Skip to content

OpenQuake h5py Extractor

We use our own extractor to obtain data from OpenQuake hdf5 files, rather than using the openquake.calculators.extract.Extractor

openquake.calculators.extract.Extractor drifts between OQ minor versions. The version matrix test showed that OQ 3.20–3.23 collapses the poe dimension for disaggregations if there is only one poe (which is typical for our use) while OQ 3.24+ includes all degenerate dimensions. Because the Extractor API is unstable, any new OQ minor release could silently break the extraction code.
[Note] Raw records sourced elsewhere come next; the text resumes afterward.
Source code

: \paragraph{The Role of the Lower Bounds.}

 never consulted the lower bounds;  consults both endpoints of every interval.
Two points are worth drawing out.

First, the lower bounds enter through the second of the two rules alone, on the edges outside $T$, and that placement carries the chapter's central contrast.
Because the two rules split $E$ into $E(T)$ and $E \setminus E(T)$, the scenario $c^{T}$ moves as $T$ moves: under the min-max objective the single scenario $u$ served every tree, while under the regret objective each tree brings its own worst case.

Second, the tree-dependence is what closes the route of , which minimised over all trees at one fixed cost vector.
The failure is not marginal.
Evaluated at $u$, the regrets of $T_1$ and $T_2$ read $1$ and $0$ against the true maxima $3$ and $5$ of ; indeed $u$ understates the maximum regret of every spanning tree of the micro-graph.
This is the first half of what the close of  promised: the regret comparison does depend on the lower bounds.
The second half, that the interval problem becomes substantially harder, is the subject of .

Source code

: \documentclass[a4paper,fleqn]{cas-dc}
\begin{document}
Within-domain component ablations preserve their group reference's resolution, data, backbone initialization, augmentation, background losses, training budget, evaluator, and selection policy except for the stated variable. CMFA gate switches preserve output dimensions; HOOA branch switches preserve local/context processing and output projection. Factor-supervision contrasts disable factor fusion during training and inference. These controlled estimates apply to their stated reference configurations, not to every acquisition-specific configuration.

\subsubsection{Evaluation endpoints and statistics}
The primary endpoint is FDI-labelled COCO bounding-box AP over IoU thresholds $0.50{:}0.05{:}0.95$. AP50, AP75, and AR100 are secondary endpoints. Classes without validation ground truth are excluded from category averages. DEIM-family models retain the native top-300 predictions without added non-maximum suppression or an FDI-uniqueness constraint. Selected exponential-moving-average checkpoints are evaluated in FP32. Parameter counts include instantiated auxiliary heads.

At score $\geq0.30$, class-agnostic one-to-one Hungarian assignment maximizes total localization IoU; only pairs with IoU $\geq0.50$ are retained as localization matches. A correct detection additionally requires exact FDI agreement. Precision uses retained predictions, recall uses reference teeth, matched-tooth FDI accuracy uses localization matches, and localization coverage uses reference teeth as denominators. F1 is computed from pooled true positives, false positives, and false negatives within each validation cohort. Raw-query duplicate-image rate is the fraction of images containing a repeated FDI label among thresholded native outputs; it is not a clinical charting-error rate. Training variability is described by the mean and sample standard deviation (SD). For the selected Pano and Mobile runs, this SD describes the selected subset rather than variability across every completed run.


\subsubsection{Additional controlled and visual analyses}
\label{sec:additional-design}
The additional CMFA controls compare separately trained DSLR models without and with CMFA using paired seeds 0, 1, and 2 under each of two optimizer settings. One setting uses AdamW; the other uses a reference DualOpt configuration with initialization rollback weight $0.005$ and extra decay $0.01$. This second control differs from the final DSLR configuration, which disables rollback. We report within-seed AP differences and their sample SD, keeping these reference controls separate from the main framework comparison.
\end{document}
The OQ HDF5 file layout is more stable. We replaced the Extractor with direct h5py reads, dropped openquake-engine as a dependency entirely, and validated the new reader against a fixture matrix generated by docker-based OQ runs across seven minor releases.

OqHdf5Reader class

toshi_hazard_store/oq_import/h5py_reader.py — an OqHdf5Reader class that wraps an HDF5 file and exposes exactly the data the extraction code needs:

Method HDF5 path(s) Notes
oqparam() oqparam[()] JSON blob decoded to dict
sitecol() sitecol/{sids,lat,lon,...} Parallel 1-D arrays → DataFrame
hcurves_rlzs() hcurves-rlzs Returns {rlz-N: arr(sites, imts, levels)}
gsim_branches() full_lt/gsim_lt {branch_id: uncertainty_str}
source_branches() full_lt/source_model_lt {idx: sm_lt_path_str} (values used as source_map keys)
realizations() full_lt/sm_data + full_lt/gsim_lt List of _RlzRecord(source_path, gsim_path, ordinal)
disagg_rlzs(kind, ...) disagg-rlzs/<kind>, disagg-bins/*, best_rlzs Returns a _DisaggExtract proxy

The class is tested against fixtures generated by OQ 3.19.1–3.25.1. It is also tested against the 3.25.1 openquake.calculators.extract.Extractor for structural and numerical equivalence.

HDF5 layout reference

oqparam

Scalar dataset holding a UTF-8 JSON blob of the full OqParam dict. Read with:

cfg = json.loads(f['oqparam'][()].decode())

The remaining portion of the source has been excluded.